オビとジョアンは番屋に運ばれ、薬師が呼ばれる一方、警吏達はおっとり刀で森に向かい、証言どおりの光景を目にしたらしい。
警吏たちは蜂の巣をつついたような大騒ぎになり、どうやら近隣の町などにも要請が周り、近々山狩りをすることが決まったようだった。

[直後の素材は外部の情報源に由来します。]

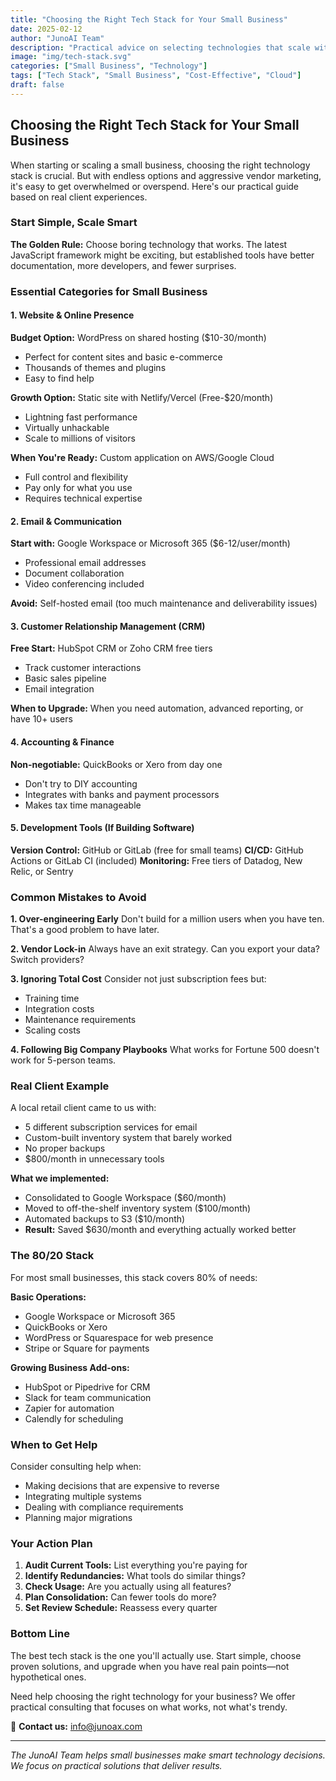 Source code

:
 ```yaml
---
title: "Choosing the Right Tech Stack for Your Small Business"
date: 2025-02-12
author: "JunoAI Team"
description: "Practical advice on selecting technologies that scale with your business without breaking the bank."
image: "img/tech-stack.svg"
categories: ["Small Business", "Technology"]
tags: ["Tech Stack", "Small Business", "Cost-Effective", "Cloud"]
draft: false
---
```


## Choosing the Right Tech Stack for Your Small Business

When starting or scaling a small business, choosing the right technology stack is crucial. But with endless options and aggressive vendor marketing, it's easy to get overwhelmed or overspend. Here's our practical guide based on real client experiences.

### Start Simple, Scale Smart

**The Golden Rule:** Choose boring technology that works. The latest JavaScript framework might be exciting, but established tools have better documentation, more developers, and fewer surprises.

### Essential Categories for Small Business

#### 1. **Website & Online Presence**
**Budget Option:** WordPress on shared hosting ($10-30/month)
- Perfect for content sites and basic e-commerce
- Thousands of themes and plugins
- Easy to find help

**Growth Option:** Static site with Netlify/Vercel (Free-$20/month)
- Lightning fast performance
- Virtually unhackable
- Scale to millions of visitors

**When You're Ready:** Custom application on AWS/Google Cloud
- Full control and flexibility
- Pay only for what you use
- Requires technical expertise

#### 2. **Email & Communication**
**Start with:** Google Workspace or Microsoft 365 ($6-12/user/month)
- Professional email addresses
- Document collaboration
- Video conferencing included

**Avoid:** Self-hosted email (too much maintenance and deliverability issues)

#### 3. **Customer Relationship Management (CRM)**
**Free Start:** HubSpot CRM or Zoho CRM free tiers
- Track customer interactions
- Basic sales pipeline
- Email integration

**When to Upgrade:** When you need automation, advanced reporting, or have 10+ users

#### 4. **Accounting & Finance**
**Non-negotiable:** QuickBooks or Xero from day one
- Don't try to DIY accounting
- Integrates with banks and payment processors
- Makes tax time manageable

#### 5. **Development Tools (If Building Software)**
**Version Control:** GitHub or GitLab (free for small teams)
**CI/CD:** GitHub Actions or GitLab CI (included)
**Monitoring:** Free tiers of Datadog, New Relic, or Sentry

### Common Mistakes to Avoid

**1. Over-engineering Early**
Don't build for a million users when you have ten. That's a good problem to have later.

**2. Vendor Lock-in**
Always have an exit strategy. Can you export your data? Switch providers?

**3. Ignoring Total Cost**
Consider not just subscription fees but:
- Training time
- Integration costs
- Maintenance requirements
- Scaling costs

**4. Following Big Company Playbooks**
What works for Fortune 500 doesn't work for 5-person teams.

### Real Client Example

A local retail client came to us with:
- 5 different subscription services for email
- Custom-built inventory system that barely worked
- No proper backups
- $800/month in unnecessary tools

**What we implemented:**
- Consolidated to Google Workspace ($60/month)
- Moved to off-the-shelf inventory system ($100/month)
- Automated backups to S3 ($10/month)
- **Result:** Saved $630/month and everything actually worked better

### The 80/20 Stack

For most small businesses, this stack covers 80% of needs:

**Basic Operations:**
- Google Workspace or Microsoft 365
- QuickBooks or Xero
- WordPress or Squarespace for web presence
- Stripe or Square for payments

**Growing Business Add-ons:**
- HubSpot or Pipedrive for CRM
- Slack for team communication
- Zapier for automation
- Calendly for scheduling

### When to Get Help

Consider consulting help when:
- Making decisions that are expensive to reverse
- Integrating multiple systems
- Dealing with compliance requirements
- Planning major migrations

### Your Action Plan

1. **Audit Current Tools:** List everything you're paying for
2. **Identify Redundancies:** What tools do similar things?
3. **Check Usage:** Are you actually using all features?
4. **Plan Consolidation:** Can fewer tools do more?
5. **Set Review Schedule:** Reassess every quarter

### Bottom Line

The best tech stack is the one you'll actually use. Start simple, choose proven solutions, and upgrade when you have real pain points—not hypothetical ones.

Need help choosing the right technology for your business? We offer practical consulting that focuses on what works, not what's trendy.

📧 **Contact us:** [info@junoax.com](mailto:info@junoax.com)

---

*The JunoAI Team helps small businesses make smart technology decisions. We focus on practical solutions that deliver results.*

しばらくして目を覚ましたジョアンとオビはきょとんとしていたものの、警吏のおじさんたちや先輩方、ランドやガスパールやミアがかわるがわる荒事屋が庇ってくれたらしいという話を繰り返したので、とりあえずそれを信じたようだ。
「ぜったい死んだと思ったんだけどな……」
「ジョアンさん、触手でお腹を殴られて気絶したんですよ。薬師様によると大きな傷はないみたいで、良かった」
「ああ。うーん……まあ、そうなんだろうな……? でも、絶対腹をぶち抜かれたと……気がしただけか……? まあ、そうなんだろうな……うーん?」
「俺、あの化け物の中に人が取り込まれてるの見たんだけど……そっか、猟師の爺さんだったんだな」
「うん。爺さんの依頼で荒事屋が森に行ったらしい。3日帰ってきてないと聞いてたけど、爺さんの仇討ちに魔物を追ってたのかもしれないな。」
「相打ちか……感謝しなきゃいけねえな……」
その後、ランドとガスパールとオビは警吏のおじさんたちにこってり説教をされたようだったが、スサーナとミア、ジョアンは先に警吏に申し出てスルーされていたのが効いたのだろう。そこまで叱られもせずに寄宿舎に帰される。

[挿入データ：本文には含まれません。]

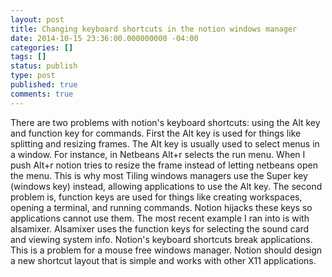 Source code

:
 ```yaml
---
layout: post
title: Changing keyboard shortcuts in the notion windows manager
date: 2014-10-15 23:36:00.000000000 -04:00
categories: []
tags: []
status: publish
type: post
published: true
comments: true
---
```

<p>There are two problems with notion's keyboard shortcuts: using the Alt key and function key for commands.  First the Alt key is used for things like splitting and resizing frames. The Alt key is usually used to select menus in a window. For instance, in Netbeans Alt+r selects the run menu. When I push Alt+r notion tries to resize the frame instead of letting netbeans open the menu. This is why most Tiling windows managers use the Super key (windows key) instead, allowing applications to use the Alt key.  The second problem is, function keys are used for things like creating workspaces, opening a terminal, and running commands. Notion hijacks these keys so applications cannot use them. The most recent example I ran into is with alsamixer. Alsamixer uses the function keys for selecting the sound card and viewing system info.  Notion's keyboard shortcuts break applications. This is a problem for a mouse free windows manager. Notion should design a new shortcut layout that is simple and works with other X11 applications.</p>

とはいうものの、待ち構えていた寮母さんに一列に食堂のベンチに並べられ、結局三人も説教をされた。
「結局勝手に草刈りに行ったあいつらが悪いんであって、俺達は被害者……」
ぼやいたジョアンは夕食抜きの刑にされ、寄宿舎の食事に依存していないスサーナはなんとなく申し訳ないような気持ちになる。
「後で何か持ってきましょうか……」
「くれるなら貰う」
「あっ、ジョアンずるい!」
「ずるくないよ! ミアお前飯抜きじゃないじゃん!理不尽に飯抜きなのは俺! 俺だからな!!!」
寮母さんが行った後でぎゃいぎゃい騒ぎ出した二人を眺めてスサーナは思う。
――良かった。
もう二度とこういうやり取りも聞けなくなる瀬戸際だったと思うと今更ながら喉の奥が冷えるような思いだ。

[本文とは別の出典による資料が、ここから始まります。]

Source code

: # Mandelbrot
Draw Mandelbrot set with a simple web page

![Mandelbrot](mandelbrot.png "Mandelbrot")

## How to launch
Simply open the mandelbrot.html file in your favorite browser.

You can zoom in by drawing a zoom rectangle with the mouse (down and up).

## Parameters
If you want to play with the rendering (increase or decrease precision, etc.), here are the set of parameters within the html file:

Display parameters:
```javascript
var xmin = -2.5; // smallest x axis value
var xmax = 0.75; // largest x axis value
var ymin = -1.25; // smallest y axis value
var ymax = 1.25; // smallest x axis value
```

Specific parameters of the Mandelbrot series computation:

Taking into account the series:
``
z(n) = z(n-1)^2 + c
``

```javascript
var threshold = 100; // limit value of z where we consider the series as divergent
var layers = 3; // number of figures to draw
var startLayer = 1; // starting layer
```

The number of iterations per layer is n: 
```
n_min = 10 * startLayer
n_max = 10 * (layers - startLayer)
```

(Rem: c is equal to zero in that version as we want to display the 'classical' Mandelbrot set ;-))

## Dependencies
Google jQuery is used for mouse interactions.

――鳥の民らしいこと、なんて多分出来ないほうが良かったんですけど。これなら、まあ、仕方ないか。
「ね、ね、スサーナ、私も何か食べたい! スサーナの作るもの、美味しいんだもん!」
「俺の取り分減らそうとするなよ!」
仕方ないですねー、サンドイッチでいいですか、と言いながらスサーナは笑った。